= What the task asks =
If a line of the material holds the string "export", please copy it.

= Source data =
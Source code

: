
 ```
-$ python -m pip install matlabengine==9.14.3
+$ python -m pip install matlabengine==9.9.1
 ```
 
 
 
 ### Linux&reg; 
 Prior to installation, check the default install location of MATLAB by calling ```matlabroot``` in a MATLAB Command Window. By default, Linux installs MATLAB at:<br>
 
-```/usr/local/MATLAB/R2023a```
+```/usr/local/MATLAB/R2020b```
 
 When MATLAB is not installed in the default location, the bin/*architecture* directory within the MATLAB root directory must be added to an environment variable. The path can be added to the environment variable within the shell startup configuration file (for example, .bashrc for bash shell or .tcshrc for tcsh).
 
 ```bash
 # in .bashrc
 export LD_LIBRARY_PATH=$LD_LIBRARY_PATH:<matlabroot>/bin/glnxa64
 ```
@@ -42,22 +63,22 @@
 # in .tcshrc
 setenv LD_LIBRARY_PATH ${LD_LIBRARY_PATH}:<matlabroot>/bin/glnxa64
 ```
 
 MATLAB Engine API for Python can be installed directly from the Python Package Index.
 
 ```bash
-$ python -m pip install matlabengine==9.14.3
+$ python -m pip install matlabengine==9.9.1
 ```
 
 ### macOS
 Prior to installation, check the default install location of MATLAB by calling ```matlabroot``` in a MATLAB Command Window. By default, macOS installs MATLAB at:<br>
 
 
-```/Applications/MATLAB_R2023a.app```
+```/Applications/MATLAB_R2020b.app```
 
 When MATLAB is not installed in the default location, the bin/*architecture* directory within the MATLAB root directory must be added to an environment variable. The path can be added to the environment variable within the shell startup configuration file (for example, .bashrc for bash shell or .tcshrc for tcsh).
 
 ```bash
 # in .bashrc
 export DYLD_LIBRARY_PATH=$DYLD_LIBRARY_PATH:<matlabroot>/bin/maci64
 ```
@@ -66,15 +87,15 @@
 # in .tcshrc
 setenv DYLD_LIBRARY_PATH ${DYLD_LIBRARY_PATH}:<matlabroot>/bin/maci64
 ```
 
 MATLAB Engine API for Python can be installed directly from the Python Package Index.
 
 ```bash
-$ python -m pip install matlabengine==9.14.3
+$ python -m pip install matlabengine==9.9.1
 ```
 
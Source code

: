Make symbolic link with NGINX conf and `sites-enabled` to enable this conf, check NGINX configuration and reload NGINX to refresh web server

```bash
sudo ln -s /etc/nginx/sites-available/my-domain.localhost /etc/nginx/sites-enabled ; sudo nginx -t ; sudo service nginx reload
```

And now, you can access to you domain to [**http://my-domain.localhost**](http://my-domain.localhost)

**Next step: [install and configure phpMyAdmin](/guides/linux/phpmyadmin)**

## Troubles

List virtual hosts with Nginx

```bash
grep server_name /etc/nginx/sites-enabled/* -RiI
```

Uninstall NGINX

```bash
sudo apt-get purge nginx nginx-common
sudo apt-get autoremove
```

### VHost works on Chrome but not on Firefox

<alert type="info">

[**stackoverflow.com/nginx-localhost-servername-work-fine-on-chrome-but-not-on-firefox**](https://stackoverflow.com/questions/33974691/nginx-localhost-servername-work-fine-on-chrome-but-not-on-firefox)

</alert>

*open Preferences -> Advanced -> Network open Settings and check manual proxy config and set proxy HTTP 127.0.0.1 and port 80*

= Reply to the exercise =
 export LD_LIBRARY_PATH=$LD_LIBRARY_PATH:<matlabroot>/bin/glnxa64
 export DYLD_LIBRARY_PATH=$DYLD_LIBRARY_PATH:<matlabroot>/bin/maci64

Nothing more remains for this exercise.